Masih menurut Tatan, sebagai bentuk pernyataan sikap perlawanan atas kebijakan sepihak Pemprov DKI Jakarta yang telah memandang sebelah mata terhadap kesenian dan kebudayaan yang hendak “dikomersialkan” melalui Jakpro, Forum Seniman Peduli TIM melakukan “Silent Action".

"Dengan jumlah kurang lebih 50 orang, Forum Seniman Peduli TIM akan bergerak dari Pusat Kesenian Jakarta Taman Ismail Marzuki pukul 10.00 WIB menuju Balai Kota DKI Jakarta hingga pukul 12.00 WIB. Selanjutnya Silent Action bergerak ke Tugu Tani hingga pukul 13.00 WIB dan kembali ke Taman Ismail Marzuki," kata Tatan.

Dalam tuntutannya, Silent Action menegaskan kembali isi "Pernyataan Cikini", dengan 3 tuntutan:
1.  Menolak pembangunan hotel di TIM.
2.  Menolak JAKPRO Mengelola TIM.
3.  Cabut Pergub Nomer 63 tahun 2019 tentang “Penugasan Kepada Perseroan Terbatas Jakarta Propertindo (Perseroan Daerah) Untuk Revitalisasi Pusat Kesenian Jakarta Taman Ismail Marzuki".

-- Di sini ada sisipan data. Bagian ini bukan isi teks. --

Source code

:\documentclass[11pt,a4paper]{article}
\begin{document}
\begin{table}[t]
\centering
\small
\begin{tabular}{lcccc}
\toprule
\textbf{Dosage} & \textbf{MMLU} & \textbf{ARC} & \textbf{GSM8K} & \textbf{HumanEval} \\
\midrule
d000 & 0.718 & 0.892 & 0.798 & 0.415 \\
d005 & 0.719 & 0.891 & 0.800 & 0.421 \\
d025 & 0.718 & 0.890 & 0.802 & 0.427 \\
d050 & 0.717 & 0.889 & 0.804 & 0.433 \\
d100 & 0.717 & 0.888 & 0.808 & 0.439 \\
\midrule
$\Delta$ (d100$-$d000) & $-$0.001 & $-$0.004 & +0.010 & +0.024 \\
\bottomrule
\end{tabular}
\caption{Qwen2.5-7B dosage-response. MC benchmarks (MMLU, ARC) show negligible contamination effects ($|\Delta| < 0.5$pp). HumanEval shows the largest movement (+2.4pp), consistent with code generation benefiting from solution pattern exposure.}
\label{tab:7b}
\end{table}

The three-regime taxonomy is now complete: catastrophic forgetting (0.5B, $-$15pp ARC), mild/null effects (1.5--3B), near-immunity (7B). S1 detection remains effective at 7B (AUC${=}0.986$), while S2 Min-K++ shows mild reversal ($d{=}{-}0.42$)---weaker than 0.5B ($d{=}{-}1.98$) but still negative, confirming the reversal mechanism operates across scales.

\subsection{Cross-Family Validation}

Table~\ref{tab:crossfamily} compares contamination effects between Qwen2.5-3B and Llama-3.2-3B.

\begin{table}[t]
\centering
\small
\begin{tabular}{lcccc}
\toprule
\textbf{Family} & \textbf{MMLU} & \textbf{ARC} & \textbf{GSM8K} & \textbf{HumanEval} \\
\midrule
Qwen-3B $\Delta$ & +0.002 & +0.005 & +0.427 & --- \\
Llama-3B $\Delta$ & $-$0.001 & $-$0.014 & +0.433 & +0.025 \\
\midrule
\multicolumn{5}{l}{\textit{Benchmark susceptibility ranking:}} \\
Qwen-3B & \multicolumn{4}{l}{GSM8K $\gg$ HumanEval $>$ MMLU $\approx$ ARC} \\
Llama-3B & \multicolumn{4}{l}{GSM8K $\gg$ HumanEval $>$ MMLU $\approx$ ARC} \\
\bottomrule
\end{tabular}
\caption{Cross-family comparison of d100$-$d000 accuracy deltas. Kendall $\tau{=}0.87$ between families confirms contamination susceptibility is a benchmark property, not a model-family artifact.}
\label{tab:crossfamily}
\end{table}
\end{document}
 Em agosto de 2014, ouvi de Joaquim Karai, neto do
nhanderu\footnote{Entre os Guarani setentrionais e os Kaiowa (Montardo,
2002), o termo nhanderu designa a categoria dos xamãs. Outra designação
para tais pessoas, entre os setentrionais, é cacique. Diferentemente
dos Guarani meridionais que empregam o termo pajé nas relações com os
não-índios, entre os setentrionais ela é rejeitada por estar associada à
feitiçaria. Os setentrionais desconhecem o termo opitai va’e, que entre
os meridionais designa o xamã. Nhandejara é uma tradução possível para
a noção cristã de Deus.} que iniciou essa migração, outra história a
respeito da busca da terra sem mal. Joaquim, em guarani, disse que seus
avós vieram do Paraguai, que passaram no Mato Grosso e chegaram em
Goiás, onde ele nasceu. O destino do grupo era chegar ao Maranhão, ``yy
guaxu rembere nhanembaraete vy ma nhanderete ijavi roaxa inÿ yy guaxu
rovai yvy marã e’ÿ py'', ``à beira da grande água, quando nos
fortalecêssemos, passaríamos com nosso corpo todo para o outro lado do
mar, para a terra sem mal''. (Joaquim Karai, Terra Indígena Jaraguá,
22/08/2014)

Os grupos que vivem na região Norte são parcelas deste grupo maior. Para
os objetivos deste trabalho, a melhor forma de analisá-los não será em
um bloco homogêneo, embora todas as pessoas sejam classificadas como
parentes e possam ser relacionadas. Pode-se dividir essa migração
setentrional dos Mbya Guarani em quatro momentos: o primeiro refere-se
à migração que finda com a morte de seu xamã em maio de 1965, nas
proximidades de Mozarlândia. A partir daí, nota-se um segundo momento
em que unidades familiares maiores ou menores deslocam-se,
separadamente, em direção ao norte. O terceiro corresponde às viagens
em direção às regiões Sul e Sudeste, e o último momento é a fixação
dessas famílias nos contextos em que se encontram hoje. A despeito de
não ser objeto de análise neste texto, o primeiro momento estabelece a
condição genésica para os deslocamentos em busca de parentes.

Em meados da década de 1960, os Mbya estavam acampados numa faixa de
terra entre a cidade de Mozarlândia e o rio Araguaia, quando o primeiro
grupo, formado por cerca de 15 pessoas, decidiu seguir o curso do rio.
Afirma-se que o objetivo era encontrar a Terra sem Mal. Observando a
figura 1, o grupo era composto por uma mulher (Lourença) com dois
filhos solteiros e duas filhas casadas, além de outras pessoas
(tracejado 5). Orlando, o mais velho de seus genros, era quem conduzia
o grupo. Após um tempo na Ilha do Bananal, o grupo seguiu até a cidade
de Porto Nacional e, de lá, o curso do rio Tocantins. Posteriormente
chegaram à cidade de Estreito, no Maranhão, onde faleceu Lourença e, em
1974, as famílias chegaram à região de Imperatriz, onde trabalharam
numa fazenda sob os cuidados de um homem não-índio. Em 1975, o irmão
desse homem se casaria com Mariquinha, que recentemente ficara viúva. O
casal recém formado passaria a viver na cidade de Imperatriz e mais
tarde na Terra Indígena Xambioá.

"Silent Action atau aksi senyap secara simbolik akan membawa karangan bunga duka cita, mengibarkan bendera kuning tanda berkabung sambil menutup sebelah mata dengan telapak tangan, tidak bicara, tidak makan, tidak minum, tidak merokok, tidak membuat kegaduhan dan tidak membuang sampah sembarangan selama aksi berlangsung," pungkas Tatan.